Justice S.G. Mehare’s bench was handling a petition that disputed the ruling and directive of the Additional Sessions Judge. The case involved a husband and wife, where the wife had initially filed for divorce citing cruelty and desertion, but her petition was dismissed, and the appeal she made against the judgment was also dismissed. The husband later filed a complaint for custody of their children but the Court rejected it on the grounds of lacking jurisdiction. He did not submit an application to the relevant jurisdictional court.
In 2006, the wife filed a petition requesting maintenance for their children under Section 20 of the Hindu Adoption and Maintenance Act, which was granted, and the husband complied with the order. Later, the wife filed another petition seeking to increase the maintenance, which was also granted and accepted by the husband.
However, in 2015, the wife filed a petition under Section 18 of the Hindu Adoption and Maintenance Act, which was only partially granted and subsequently challenged. The District Court overturned the order.
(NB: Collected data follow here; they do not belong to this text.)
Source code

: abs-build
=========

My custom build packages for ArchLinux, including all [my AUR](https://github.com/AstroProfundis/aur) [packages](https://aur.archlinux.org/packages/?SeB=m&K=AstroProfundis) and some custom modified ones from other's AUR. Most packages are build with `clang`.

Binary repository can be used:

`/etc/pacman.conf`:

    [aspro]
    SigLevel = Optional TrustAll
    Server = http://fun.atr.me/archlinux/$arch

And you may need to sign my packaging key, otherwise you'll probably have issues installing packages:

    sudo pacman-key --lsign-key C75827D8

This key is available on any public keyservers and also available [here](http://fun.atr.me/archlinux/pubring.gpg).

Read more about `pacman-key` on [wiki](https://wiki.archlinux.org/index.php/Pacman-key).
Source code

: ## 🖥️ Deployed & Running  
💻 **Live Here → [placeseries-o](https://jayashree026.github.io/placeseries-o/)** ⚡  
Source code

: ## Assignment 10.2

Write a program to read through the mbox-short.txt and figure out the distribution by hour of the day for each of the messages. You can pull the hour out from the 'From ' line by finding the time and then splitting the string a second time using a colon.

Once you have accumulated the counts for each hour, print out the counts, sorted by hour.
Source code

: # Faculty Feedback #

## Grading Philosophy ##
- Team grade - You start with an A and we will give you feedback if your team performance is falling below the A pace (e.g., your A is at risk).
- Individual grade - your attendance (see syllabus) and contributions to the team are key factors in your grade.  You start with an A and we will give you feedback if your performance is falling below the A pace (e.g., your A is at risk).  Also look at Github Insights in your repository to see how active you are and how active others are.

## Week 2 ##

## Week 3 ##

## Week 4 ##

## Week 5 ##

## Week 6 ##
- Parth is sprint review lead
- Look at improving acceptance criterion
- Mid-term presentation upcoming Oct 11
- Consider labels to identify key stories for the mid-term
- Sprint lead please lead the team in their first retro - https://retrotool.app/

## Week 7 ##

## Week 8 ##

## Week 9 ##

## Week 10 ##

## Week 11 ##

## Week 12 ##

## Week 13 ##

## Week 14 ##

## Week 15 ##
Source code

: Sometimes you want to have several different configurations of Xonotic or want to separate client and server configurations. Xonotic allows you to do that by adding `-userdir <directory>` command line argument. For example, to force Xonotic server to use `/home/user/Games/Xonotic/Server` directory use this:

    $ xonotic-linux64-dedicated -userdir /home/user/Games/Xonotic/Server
In 2014, the wife initiated proceedings under the Protection of Women from Domestic Violence Act, but the petition was dismissed by the Judicial Magistrate First Class. She appealed the dismissal, and the Sessions Judge granted her a monthly maintenance allowance of Rs. 3,000/- and a monthly house rent allowance of Rs. 3,000/-.
The bench was deliberating on whether or not to intervene with the order issued by the Additional Sessions Judge.
The High Court observed that the Additional Sessions Judge had not provided any justification for disagreeing with the well-reasoned order passed by the Magistrate. The Judge’s statement, which lacked explanation, wrongly stated that the Magistrate had not properly evaluated the evidence presented. This level of analysis was not expected of a senior judge like the District Judge, who was responsible for writing a detailed judgment in the appeal. In contrast, the Magistrate had meticulously considered all aspects of the case, including the evidence and the relevant laws governing domestic violence and the rights of the aggrieved parties under the D.V. Act.
The bench emphasized that under the D.V. Act, an aggrieved party must demonstrate that domestic violence occurred in order to seek redress. In this case, the wife has been living apart from her husband since 2005 and has not previously claimed maintenance through either legal means or her own petition, though she is receiving interim maintenance of Rs. 1,000/- as part of an ongoing divorce petition.
The High Court determined that the Magistrate’s well-reasoned order was correct in its conclusion that the wife failed to establish the occurrence of domestic violence. However, the Additional Sessions Judge’s order was deemed illegal, improper, and incorrect due to a failure to properly examine the evidence presented and apply the relevant rules. As a result, the bench granted the revision application.